A sustained make room $54.00 will indicate a good buyers. This may also indicate that Friday’s move was fueled by fake buying rather and simply buy stops. The upside momentum will not continue and testing $54.98 is often a pipe dream for buyers from fuelled trade talks.

Lifting Iranian sanctions may significant effect on the entire world oil market. Iran’s oil reserves will be the fourth largest on earth and they have a production capacity of around 4 million barrels a day, which makes them the second biggest producer in OPEC. Iran’s oil reserves be the cause of approximately 10% with the world’s total proven petroleum reserves, at the rate of the 2006 production the reserves in Iran could last 98 years. Almost certainly Iran will add about One million barrels of oil every day to the market and based on the world bank this will likely resulted in lowering of the crude oil price by $10 per barrel pick up.

Based on Data from OPEC, at the beginning of 2013 the most important oil deposits come in Venezuela being 20% of world oil reserves, Saudi Arabia 18%, Canada 13% and Iran 9%. Because of the characteristics with the reserves it’s not always simple to bring this oil for the surface due to the limitation on extraction technologies and also the cost to extract.

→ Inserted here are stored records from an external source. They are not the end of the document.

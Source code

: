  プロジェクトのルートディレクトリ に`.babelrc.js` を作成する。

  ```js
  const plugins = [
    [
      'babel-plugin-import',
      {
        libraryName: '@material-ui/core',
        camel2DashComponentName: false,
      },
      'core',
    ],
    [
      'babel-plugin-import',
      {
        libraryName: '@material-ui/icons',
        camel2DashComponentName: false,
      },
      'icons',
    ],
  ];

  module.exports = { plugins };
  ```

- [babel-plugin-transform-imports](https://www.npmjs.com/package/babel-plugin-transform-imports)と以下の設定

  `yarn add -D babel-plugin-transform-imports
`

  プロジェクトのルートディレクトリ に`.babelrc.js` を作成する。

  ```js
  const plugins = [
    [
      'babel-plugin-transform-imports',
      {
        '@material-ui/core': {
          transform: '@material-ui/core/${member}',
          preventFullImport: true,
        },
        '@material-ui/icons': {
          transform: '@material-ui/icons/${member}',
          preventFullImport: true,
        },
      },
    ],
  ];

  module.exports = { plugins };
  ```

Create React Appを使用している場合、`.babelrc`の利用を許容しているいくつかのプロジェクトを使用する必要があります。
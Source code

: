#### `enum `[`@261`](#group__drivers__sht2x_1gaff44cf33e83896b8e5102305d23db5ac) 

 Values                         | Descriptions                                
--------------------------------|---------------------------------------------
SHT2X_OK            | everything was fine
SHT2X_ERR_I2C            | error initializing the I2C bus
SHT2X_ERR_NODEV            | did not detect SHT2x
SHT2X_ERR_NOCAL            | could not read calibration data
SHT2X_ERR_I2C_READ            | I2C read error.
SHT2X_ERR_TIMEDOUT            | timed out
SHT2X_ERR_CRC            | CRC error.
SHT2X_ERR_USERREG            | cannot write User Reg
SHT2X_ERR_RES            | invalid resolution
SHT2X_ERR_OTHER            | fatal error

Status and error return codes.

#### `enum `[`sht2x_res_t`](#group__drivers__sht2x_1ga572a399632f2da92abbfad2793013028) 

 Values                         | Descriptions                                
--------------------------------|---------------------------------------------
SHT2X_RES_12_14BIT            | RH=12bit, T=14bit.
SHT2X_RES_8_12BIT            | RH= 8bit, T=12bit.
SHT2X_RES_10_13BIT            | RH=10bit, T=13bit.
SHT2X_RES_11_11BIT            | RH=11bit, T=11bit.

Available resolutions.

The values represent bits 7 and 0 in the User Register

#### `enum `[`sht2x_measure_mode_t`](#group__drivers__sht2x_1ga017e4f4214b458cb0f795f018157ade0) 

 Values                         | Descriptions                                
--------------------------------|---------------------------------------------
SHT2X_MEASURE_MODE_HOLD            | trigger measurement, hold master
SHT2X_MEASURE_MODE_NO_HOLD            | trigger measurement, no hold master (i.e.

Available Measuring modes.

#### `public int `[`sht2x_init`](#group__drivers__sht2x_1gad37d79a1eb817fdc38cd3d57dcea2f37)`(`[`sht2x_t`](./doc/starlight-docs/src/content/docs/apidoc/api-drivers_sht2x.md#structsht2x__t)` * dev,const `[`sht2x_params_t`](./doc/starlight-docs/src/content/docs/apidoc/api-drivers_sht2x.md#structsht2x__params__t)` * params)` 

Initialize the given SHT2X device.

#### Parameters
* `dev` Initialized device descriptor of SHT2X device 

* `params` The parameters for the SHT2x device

As China’s increased requirement for natural gas rather than fossil fuel further reduces overall need for oil, the increase in supply from Iran along with the continuation Saudi Arabia putting more oil on top of the market should start to see the price drop over the next 1 year and several analysts are predicting prices will belong to the $30’s.

More information about crude oil price update view our webpage.